The big dump combined with frigid temperatures and a bluebird day created conditions on Monday morning that were wonderfully reminiscent of the Thanksgiving Day opening. And conditions were about as different as possible from the rainy period we experienced just four weeks ago.
I was able to venture out for a couple of hours before work, so I slid up to Snowmass rather than crawl through the traffic bottleneck at Buttermilk to get to Aspen Highlands or Aspen Mountain. Good call. Snowmass was blanketed with 16 inches of snow over a 48-hour period as of early Monday afternoon, and nine inches of fresh in the prior 24 hours, Aspen Skiing Co. reported.
A few inches of powder fell after the lifts closed on Sunday to create a nice insulating blanket atop the cut-up powder from Sunday. It was still 2 below as of 8:30 a.m. Monday, so the snow remained light and fluffy.

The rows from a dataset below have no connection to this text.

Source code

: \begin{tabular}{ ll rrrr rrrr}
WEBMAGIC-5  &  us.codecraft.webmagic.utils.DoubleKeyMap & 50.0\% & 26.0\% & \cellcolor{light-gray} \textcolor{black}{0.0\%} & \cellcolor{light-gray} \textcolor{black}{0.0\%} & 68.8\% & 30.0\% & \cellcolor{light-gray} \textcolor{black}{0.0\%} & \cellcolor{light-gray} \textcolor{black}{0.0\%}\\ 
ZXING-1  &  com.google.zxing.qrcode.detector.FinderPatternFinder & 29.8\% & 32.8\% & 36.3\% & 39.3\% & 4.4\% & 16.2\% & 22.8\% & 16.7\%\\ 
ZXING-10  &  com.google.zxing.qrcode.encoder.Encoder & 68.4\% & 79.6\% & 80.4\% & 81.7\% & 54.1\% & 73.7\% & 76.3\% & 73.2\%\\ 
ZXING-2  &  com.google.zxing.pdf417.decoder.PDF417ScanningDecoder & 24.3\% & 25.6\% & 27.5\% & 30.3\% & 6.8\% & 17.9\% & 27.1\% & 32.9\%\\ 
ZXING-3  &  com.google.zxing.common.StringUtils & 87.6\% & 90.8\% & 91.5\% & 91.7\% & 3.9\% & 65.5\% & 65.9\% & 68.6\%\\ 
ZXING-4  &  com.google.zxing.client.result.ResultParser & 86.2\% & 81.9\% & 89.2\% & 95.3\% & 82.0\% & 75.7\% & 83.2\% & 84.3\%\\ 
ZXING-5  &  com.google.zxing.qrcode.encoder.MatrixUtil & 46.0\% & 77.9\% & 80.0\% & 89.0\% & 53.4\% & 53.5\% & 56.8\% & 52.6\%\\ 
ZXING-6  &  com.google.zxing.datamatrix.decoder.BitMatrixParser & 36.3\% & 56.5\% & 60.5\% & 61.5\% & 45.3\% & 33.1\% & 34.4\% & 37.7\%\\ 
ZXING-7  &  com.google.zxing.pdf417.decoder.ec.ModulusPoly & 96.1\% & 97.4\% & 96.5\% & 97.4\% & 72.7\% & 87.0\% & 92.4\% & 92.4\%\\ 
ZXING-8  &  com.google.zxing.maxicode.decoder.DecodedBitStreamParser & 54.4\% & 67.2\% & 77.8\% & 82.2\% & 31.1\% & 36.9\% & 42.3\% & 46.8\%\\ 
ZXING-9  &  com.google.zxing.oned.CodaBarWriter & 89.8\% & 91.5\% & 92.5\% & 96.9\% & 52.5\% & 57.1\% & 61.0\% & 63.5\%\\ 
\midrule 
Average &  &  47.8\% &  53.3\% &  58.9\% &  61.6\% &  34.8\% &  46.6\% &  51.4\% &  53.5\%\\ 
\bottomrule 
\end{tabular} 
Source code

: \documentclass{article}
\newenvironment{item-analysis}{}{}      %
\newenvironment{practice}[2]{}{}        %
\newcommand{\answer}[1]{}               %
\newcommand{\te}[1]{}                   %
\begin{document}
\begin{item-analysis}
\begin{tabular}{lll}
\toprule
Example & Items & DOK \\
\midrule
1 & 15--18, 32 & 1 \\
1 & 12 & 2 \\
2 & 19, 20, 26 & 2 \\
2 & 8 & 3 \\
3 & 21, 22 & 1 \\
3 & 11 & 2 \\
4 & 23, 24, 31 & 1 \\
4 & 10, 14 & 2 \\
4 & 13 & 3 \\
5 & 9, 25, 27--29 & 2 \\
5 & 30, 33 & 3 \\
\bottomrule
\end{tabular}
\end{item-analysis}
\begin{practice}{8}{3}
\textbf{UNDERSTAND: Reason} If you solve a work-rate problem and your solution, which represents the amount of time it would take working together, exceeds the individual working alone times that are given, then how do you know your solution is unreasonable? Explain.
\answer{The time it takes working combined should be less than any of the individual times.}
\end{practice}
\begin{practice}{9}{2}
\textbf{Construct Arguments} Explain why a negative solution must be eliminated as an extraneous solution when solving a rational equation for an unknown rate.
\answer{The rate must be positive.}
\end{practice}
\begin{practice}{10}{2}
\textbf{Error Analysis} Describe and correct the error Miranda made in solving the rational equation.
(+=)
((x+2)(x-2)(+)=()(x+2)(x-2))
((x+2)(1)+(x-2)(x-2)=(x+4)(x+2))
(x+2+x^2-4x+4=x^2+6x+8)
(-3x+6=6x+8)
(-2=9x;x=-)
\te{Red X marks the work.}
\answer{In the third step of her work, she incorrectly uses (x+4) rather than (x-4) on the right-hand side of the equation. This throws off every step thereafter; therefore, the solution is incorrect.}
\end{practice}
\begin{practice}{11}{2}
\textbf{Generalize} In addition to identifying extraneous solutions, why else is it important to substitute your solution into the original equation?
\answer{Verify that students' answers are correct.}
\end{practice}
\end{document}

Snow like Monday’s always brings back memories of my first year at college. I was a soda jerk at the student union of my university for one semester. The specialty of our stand was milkshakes, and I became I master of mixing chocolate and marshmallow concoctions. I still dream of the marshmallow creme we used there. Monday I felt like I was gliding through that same marshmallow creme of perfect consistency on the Powerline Glades right after the Big Burn chairlift opened at 9 a.m. A few runs later I found myself alone while bobbing over the marshmallow pies filling the length of Garret’s Gulch.
Time deficit, also known as a full-time job, prevented me from venturing over the Hanging Valley Wall, but I can imagine how well is was skiing.
In addition to giving skiers and riders their kicks, the snowstorm gave the valley a psychological boost. It finally feels like winter, particularly downvalley, where rainy weather in mid-December and warm temperatures had extended the fall mud season and the landscape remained a dull gray and brown into the New Year. For at least the balance of this week, a brilliant coat of whitewash will cover everything.
I’ve had no complaints about the skiing conditions at higher elevations this year. But persuading non-skiers and infrequent skiers that the conditions really were good up high was a chore. This whitewashing is sure to make believers out of them.